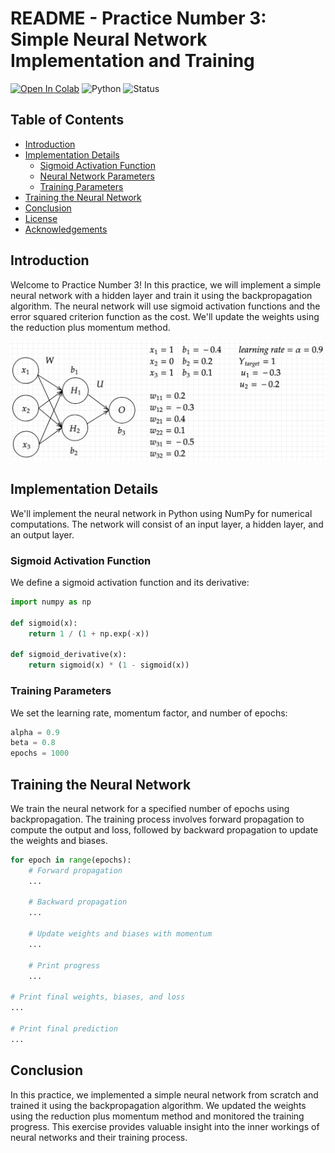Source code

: # README - Practice Number 3: Simple Neural Network Implementation and Training

[![Open In Colab](https://colab.research.google.com/assets/colab-badge.svg)](https://colab.research.google.com/drive/1uw2xl7NoCt-AXFrcmO6bnhV8DhMtW49w?usp=sharing)
![Python](https://img.shields.io/badge/python-3.7%20%7C%203.8%20%7C%203.9-blue)
![Status](https://img.shields.io/badge/status-done-green)

## Table of Contents
- [Introduction](#introduction)
- [Implementation Details](#implementation-details)
  - [Sigmoid Activation Function](#sigmoid-activation-function)
  - [Neural Network Parameters](#neural-network-parameters)
  - [Training Parameters](#training-parameters)
- [Training the Neural Network](#training-the-neural-network)
- [Conclusion](#conclusion)
- [License](#license)
- [Acknowledgements](#acknowledgements)

## Introduction

Welcome to Practice Number 3! In this practice, we will implement a simple neural network with a hidden layer and train it using the backpropagation algorithm. The neural network will use sigmoid activation functions and the error squared criterion function as the cost. We'll update the weights using the reduction plus momentum method.

![Network Architecture](images/map.png)

## Implementation Details

We'll implement the neural network in Python using NumPy for numerical computations. The network will consist of an input layer, a hidden layer, and an output layer.

### Sigmoid Activation Function

We define a sigmoid activation function and its derivative:

```python
import numpy as np

def sigmoid(x):
    return 1 / (1 + np.exp(-x))

def sigmoid_derivative(x):
    return sigmoid(x) * (1 - sigmoid(x))

```

### Training Parameters
We set the learning rate, momentum factor, and number of epochs:
```python
alpha = 0.9
beta = 0.8
epochs = 1000
```

## Training the Neural Network

We train the neural network for a specified number of epochs using backpropagation. The training process involves forward propagation to compute the output and loss, followed by backward propagation to update the weights and biases.
```python
for epoch in range(epochs):
    # Forward propagation
    ...

    # Backward propagation
    ...

    # Update weights and biases with momentum
    ...

    # Print progress
    ...

# Print final weights, biases, and loss
...

# Print final prediction
...
```

## Conclusion
In this practice, we implemented a simple neural network from scratch and trained it using the backpropagation algorithm. We updated the weights using the reduction plus momentum method and monitored the training progress. This exercise provides valuable insight into the inner workings of neural networks and their training process.
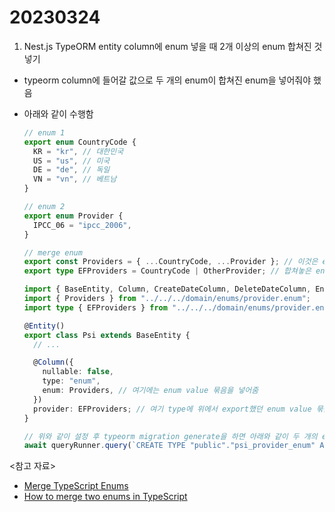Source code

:# 20230324

1. Nest.js TypeORM entity column에 enum 넣을 때 2개 이상의 enum 합쳐진 것 넣기

- typeorm column에 들어갈 값으로 두 개의 enum이 합쳐진 enum을 넣어줘야 했음
- 아래와 같이 수행함

  ```ts
  // enum 1
  export enum CountryCode {
    KR = "kr", // 대한민국
    US = "us", // 미국
    DE = "de", // 독일
    VN = "vn", // 베트남
  }

  // enum 2
  export enum Provider {
    IPCC_06 = "ipcc_2006",
  }
  ```

  ```ts
  // merge enum
  export const Providers = { ...CountryCode, ...Provider }; // 이것은 enum value를 합쳐놓은 것임
  export type EFProviders = CountryCode | OtherProvider; // 합쳐놓은 enum value 묶음에 대한 type도 따로 export함
  ```

  ```ts
  import { BaseEntity, Column, CreateDateColumn, DeleteDateColumn, Entity, ManyToOne, OneToMany, PrimaryColumn, UpdateDateColumn } from "typeorm";
  import { Providers } from "../../../domain/enums/provider.enum";
  import type { EFProviders } from "../../../domain/enums/provider.enum";

  @Entity()
  export class Psi extends BaseEntity {
    // ...

    @Column({
      nullable: false,
      type: "enum",
      enum: Providers, // 여기에는 enum value 묶음을 넣어줌
    })
    provider: EFProviders; // 여기 type에 위에서 export했던 enum value 묶음의 type을 지정해줌
  }
  ```

  ```ts
  // 위와 같이 설정 후 typeorm migration generate을 하면 아래와 같이 두 개의 enum이 하나로 묶여있는 것을 확인 가능
  await queryRunner.query(`CREATE TYPE "public"."psi_provider_enum" AS ENUM('kr', 'us', 'de', 'vn', 'ipcc_2006')`);
  ```

<참고 자료>

- [Merge TypeScript Enums](https://dev.to/afrazkhan/merge-typescript-enums-4mh7)
- [How to merge two enums in TypeScript](https://stackoverflow.com/questions/48478361/how-to-merge-two-enums-in-typescript)
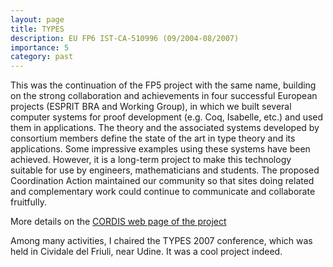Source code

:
 ```yaml
---
layout: page
title: TYPES
description: EU FP6 IST-CA-510996 (09/2004-08/2007)
importance: 5
category: past
---
```

This was the continuation of the FP5 project with the same name, building on the strong collaboration and achievements in four successful European projects (ESPRIT BRA and Working Group), in which we built several computer systems for proof development (e.g. Coq, Isabelle, etc.) and used them in applications. The theory and the associated systems developed by consortium members define the state of the art in type theory and its applications. Some impressive examples using these systems have been achieved. However, it is a long-term project to make this technology suitable for use by engineers, mathematicians and students. The proposed Coordination Action maintained our community so that sites doing related and complementary work could continue to communicate and collaborate fruitfully. 

More details on the [CORDIS web page of the project](https://cordis.europa.eu/project/id/510996)

Among many activities, I chaired the TYPES 2007 conference, which was held in Cividale del Friuli, near Udine.
It was a cool project indeed.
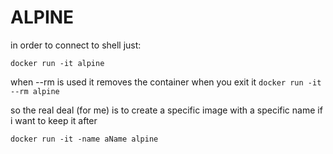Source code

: # ALPINE

in order to connect to shell just:

```docker run -it alpine```

when --rm is used it removes the container when you exit it
```docker run -it --rm alpine```

so the real deal (for me) is to create a specific image with a specific name if i want to keep it after

```docker run -it -name aName alpine```
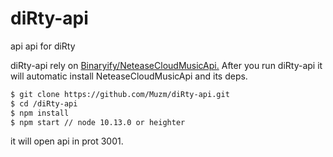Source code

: # diRty-api
api 
api for diRty

diRty-api rely on [Binaryify/NeteaseCloudMusicApi.](https://github.com/Binaryify/NeteaseCloudMusicApi)
After you run diRty-api it will automatic install NeteaseCloudMusicApi and its deps.
``` bash
$ git clone https://github.com/Muzm/diRty-api.git
$ cd /diRty-api
$ npm install
$ npm start // node 10.13.0 or heighter
```
it will open api in prot 3001.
════════════════════
• _Work to be completed_
In the listing above, locate the line containing "- [Sigmoid Activation" and the line containing "## Conclusion". Transcribe those two lines and everything between them, exactly as written.

• _Solution_
  - [Sigmoid Activation Function](#sigmoid-activation-function)
  - [Neural Network Parameters](#neural-network-parameters)
  - [Training Parameters](#training-parameters)
- [Training the Neural Network](#training-the-neural-network)
- [Conclusion](#conclusion)
- [License](#license)
- [Acknowledgements](#acknowledgements)

## Introduction

Welcome to Practice Number 3! In this practice, we will implement a simple neural network with a hidden layer and train it using the backpropagation algorithm. The neural network will use sigmoid activation functions and the error squared criterion function as the cost. We'll update the weights using the reduction plus momentum method.

![Network Architecture](images/map.png)

## Implementation Details

We'll implement the neural network in Python using NumPy for numerical computations. The network will consist of an input layer, a hidden layer, and an output layer.

### Sigmoid Activation Function

We define a sigmoid activation function and its derivative:

```python
import numpy as np

def sigmoid(x):
    return 1 / (1 + np.exp(-x))

def sigmoid_derivative(x):
    return sigmoid(x) * (1 - sigmoid(x))

```

### Training Parameters
We set the learning rate, momentum factor, and number of epochs:
```python
alpha = 0.9
beta = 0.8
epochs = 1000
```

## Training the Neural Network

We train the neural network for a specified number of epochs using backpropagation. The training process involves forward propagation to compute the output and loss, followed by backward propagation to update the weights and biases.
```python
for epoch in range(epochs):
    # Forward propagation
    ...

    # Backward propagation
    ...

    # Update weights and biases with momentum
    ...

    # Print progress
    ...

# Print final weights, biases, and loss
...

# Print final prediction
...
```

## Conclusion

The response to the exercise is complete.